TASK TO CARRY OUT
While reading the listing below, count how many lines hold the word "margin", and answer with the number only.

DATA PROVIDED
--------

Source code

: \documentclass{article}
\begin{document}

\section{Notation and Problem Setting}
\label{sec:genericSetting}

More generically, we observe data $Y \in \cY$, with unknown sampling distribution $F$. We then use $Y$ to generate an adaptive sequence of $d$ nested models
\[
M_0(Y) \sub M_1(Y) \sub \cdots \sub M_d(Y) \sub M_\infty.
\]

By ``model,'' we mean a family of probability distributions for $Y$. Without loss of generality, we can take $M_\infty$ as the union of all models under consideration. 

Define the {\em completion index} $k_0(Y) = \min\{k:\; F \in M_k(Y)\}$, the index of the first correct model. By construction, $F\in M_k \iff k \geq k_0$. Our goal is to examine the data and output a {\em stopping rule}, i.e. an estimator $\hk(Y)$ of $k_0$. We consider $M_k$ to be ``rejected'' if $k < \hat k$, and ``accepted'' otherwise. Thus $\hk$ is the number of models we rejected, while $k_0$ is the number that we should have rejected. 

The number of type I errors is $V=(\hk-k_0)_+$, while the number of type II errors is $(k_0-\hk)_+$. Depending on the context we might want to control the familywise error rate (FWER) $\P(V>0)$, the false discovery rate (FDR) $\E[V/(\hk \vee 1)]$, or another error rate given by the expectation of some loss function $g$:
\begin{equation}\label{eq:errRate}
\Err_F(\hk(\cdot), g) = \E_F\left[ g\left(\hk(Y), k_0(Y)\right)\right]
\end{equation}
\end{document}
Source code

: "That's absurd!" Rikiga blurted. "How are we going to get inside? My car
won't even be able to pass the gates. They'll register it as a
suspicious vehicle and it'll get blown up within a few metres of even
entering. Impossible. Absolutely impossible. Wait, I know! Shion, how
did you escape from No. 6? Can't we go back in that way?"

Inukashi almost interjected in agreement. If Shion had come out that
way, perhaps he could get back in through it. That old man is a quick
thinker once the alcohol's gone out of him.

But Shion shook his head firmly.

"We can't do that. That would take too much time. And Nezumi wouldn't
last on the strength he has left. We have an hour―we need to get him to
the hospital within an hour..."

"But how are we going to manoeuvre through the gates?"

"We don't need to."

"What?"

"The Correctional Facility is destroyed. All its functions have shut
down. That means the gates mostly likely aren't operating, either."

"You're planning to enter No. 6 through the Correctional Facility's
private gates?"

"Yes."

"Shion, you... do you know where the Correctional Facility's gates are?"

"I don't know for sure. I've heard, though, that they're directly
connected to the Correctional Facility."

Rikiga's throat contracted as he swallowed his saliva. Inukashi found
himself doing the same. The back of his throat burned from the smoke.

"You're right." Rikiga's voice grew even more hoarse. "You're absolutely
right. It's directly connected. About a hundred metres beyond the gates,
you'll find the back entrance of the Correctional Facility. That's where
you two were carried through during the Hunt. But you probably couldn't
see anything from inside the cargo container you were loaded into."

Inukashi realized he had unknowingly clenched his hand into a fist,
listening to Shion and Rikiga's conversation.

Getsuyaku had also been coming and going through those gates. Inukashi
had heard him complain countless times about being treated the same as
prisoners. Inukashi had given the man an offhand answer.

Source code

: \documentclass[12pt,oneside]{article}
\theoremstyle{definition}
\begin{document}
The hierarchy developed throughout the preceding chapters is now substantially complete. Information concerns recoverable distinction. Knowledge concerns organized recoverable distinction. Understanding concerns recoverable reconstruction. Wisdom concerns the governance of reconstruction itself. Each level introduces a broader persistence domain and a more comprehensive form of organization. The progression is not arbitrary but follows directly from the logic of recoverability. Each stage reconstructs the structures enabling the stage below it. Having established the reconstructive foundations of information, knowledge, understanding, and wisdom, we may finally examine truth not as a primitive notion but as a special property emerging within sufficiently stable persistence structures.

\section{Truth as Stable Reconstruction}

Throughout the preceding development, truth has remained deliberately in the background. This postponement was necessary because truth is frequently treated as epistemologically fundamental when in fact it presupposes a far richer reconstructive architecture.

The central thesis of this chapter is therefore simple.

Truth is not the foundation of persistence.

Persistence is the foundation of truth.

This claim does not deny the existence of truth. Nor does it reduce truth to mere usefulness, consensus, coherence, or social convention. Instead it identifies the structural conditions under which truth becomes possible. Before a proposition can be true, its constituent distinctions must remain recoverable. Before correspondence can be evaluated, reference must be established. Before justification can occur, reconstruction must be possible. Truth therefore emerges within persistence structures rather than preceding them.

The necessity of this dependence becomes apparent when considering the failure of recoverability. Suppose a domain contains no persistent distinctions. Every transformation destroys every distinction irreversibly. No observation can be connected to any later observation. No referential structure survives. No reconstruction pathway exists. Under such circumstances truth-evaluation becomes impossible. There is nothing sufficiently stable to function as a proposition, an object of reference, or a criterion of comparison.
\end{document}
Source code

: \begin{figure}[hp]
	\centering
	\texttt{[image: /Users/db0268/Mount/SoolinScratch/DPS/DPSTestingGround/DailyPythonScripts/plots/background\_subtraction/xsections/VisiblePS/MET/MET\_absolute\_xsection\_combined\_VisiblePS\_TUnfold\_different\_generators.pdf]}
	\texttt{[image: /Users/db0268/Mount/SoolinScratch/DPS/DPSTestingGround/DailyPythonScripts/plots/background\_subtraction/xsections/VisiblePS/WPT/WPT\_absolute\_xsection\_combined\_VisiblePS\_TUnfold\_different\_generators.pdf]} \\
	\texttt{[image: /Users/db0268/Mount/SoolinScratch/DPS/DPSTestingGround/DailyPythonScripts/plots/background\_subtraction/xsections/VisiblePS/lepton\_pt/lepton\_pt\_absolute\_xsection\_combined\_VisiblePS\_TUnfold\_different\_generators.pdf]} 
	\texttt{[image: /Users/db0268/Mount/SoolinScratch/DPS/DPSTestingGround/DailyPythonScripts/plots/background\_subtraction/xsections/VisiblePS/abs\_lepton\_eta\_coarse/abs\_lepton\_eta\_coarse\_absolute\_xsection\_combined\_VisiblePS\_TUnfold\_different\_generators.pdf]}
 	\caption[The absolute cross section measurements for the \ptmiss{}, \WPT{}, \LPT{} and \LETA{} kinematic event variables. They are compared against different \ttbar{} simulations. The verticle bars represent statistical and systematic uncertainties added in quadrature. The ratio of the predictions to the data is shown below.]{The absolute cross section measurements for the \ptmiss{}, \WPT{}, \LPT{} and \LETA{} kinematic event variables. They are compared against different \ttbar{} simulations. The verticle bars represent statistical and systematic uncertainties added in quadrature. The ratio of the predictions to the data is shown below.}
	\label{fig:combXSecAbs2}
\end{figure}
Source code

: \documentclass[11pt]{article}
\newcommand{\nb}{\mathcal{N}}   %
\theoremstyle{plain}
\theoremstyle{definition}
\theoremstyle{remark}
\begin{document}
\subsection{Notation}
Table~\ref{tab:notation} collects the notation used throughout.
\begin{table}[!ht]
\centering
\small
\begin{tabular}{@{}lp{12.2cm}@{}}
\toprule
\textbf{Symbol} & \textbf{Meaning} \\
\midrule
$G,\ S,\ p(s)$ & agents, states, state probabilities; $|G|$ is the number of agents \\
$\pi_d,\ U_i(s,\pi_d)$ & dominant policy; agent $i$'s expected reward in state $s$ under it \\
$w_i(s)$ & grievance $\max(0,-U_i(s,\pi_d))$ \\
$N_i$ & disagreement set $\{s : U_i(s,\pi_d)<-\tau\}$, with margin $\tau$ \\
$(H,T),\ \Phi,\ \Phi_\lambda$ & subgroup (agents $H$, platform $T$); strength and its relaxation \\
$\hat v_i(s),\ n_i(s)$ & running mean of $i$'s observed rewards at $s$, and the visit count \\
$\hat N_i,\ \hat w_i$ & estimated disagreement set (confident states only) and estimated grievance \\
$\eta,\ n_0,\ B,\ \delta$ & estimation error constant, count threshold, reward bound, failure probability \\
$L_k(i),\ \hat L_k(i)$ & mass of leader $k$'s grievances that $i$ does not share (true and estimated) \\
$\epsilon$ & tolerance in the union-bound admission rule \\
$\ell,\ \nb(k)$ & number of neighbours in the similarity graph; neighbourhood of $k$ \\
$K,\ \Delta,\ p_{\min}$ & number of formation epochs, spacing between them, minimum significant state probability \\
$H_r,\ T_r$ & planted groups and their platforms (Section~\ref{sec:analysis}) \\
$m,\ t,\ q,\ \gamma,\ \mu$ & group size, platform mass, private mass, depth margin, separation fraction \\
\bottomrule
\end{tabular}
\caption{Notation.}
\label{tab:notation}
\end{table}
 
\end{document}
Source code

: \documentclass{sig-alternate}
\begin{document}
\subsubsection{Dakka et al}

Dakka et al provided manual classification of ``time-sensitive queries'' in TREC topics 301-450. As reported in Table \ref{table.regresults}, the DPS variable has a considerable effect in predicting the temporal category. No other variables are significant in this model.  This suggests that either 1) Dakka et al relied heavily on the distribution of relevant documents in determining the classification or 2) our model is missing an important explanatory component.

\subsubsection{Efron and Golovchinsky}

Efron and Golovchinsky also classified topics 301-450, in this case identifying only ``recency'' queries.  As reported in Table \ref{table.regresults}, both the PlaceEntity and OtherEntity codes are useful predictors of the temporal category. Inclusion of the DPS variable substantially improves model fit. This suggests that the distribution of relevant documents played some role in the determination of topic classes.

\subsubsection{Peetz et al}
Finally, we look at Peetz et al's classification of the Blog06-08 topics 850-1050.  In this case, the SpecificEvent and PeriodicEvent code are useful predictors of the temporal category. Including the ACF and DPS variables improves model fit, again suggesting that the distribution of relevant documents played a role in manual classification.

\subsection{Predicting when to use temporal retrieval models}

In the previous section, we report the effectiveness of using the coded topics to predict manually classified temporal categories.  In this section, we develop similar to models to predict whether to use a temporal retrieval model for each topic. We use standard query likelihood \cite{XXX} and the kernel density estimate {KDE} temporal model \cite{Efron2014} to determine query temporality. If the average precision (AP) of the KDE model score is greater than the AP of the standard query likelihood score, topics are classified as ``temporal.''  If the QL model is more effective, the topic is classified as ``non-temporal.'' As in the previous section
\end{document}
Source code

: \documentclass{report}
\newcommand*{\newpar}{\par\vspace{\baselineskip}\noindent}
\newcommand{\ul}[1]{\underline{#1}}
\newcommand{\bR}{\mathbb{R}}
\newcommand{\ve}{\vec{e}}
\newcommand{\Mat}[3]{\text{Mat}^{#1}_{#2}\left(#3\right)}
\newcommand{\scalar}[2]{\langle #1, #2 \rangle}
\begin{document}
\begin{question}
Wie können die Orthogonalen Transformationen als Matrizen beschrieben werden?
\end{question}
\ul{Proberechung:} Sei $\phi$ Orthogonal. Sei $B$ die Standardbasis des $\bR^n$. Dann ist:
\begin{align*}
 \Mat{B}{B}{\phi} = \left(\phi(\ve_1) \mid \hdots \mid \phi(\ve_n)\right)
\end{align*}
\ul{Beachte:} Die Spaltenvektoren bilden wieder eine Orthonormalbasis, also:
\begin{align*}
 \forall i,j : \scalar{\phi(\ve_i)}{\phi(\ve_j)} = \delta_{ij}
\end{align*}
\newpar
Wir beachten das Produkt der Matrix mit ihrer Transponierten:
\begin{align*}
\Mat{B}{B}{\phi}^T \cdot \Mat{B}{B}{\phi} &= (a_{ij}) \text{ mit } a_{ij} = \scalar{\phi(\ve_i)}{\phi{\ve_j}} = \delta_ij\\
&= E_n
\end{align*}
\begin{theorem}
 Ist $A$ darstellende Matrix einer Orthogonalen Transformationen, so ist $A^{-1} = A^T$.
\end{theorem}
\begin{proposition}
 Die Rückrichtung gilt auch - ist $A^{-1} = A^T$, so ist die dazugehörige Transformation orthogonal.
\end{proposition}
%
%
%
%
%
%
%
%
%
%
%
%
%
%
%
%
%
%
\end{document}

--------

ANSWER TO THE EXERCISE
2